‘Surrey is much, much richer than you, and is wearing the £150 designer snood to prove it.’
An insular county that has a regrettable reputation for its breathtaking lack of guile, Surrey was never told ‘no’ as a child. Beamingly unquestioning and stuffed with millionaires, the thrill of money trumps all at the expense of education, culture and sport. Most of the region’s residents work in the capital, toiling away to earn a crust to spend on toilet rolls made from crisp five pound notes before returning to houses built from sixteenth century timber and nuggets of solid gold. Meanwhile, somewhere in Surrey, another library becomes a mobile phone shop.
Not imaginative enough to create new trends, but moneyed enough to follow them to ludicrous conclusions, the people of Surrey tend not to brag about their wealth vocally, instead preferring to buy and display items of sufficient vulgarity that you can sense – on a physical level that may startle you – the unnecessary expenditure from up to thirty miles away.
A typical day in Surrey starts early, as butlers around the county gently massage their employers into wakefulness with essential oils. While the butlers get on with moving all the furniture across to the ‘evening house’, Surrey’s residents pop on tailored suits and jump in to the Porsche to make their way into London for a 15-hour day of work that improves the planet’s quality of life by precisely zero.
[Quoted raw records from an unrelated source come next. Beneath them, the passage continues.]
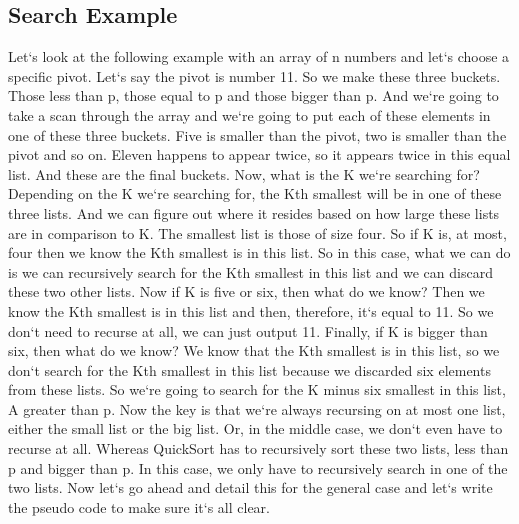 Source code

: \subsection{Search Example}
Let`s look at the following example with an array of n numbers and let`s choose a specific pivot.
Let`s say the pivot is number 11.
So we make these three buckets.
Those less than p, those equal to p and those bigger than p.
And we`re going to take a scan through the array and we`re going to put each of these elements in one of these three buckets.
Five is smaller than the pivot, two is smaller than the pivot and so on.
Eleven happens to appear twice, so it appears twice in this equal list.
And these are the final buckets.
Now, what is the K we`re searching for? Depending on the K we`re searching for, the Kth smallest will be in one of these three lists.
And we can figure out where it resides based on how large these lists are in comparison to K\@.
The smallest list is those of size four.
So if K is, at most, four then we know the Kth smallest is in this list.
So in this case, what we can do is we can recursively search for the Kth smallest in this list and we can discard these two other lists.
Now if K is five or six, then what do we know? Then we know the Kth smallest is in this list and then, therefore, it`s equal to 11.
So we don`t need to recurse at all, we can just output 11.
Finally, if K is bigger than six, then what do we know? We know that the Kth smallest is in this list, so we don`t search for the Kth smallest in this list because we discarded six elements from these lists.
So we`re going to search for the K minus six smallest in this list, A greater than p.
Now the key is that we`re always recursing on at most one list, either the small list or the big list.
Or, in the middle case, we don`t even have to recurse at all.
Whereas QuickSort has to recursively sort these two lists, less than p and bigger than p.
In this case, we only have to recursively search in one of the two lists.
Now let`s go ahead and detail this for the general case and let`s write the pseudo code to make sure it`s all clear.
After arriving home for a dinner of stuffed ortolan, they make a mental note to send a heartfelt cheque in response to their child’s downcast letter from boarding school. As nighttime falls, it’s time for bed, and clinical sex on a crispy bed of banknotes, as rose petals cascade down from the ceiling.
- CLIMATE – In discussions with Tobago about buying sunshine
- POLITICS – Votes retail at around five hundred pounds each
- SOCIAL ISSUES – 15% of the population living on less than £10,000 a day
- CONCERNS – Financial crisis means residents may soon run out of banks to store their money in
- RELIGION – The one without all that ‘tithe-ing’ nonsense
- TERRAIN – Mountains of cash, fields of gold
- NATURAL RESOURCES – Jewellery, cash, Daddy
9th Century – Surrey’s inland position shields it from coastal raiding, with Vikings invaders so tired by the time they reach the county they don’t even snuggle before getting down to the raping.
978 – Guildford is designated as the location of the Royal Mint, after officials reason it doesn’t make sense to have people carrying money all that way from London if it’s going to end up here anyway.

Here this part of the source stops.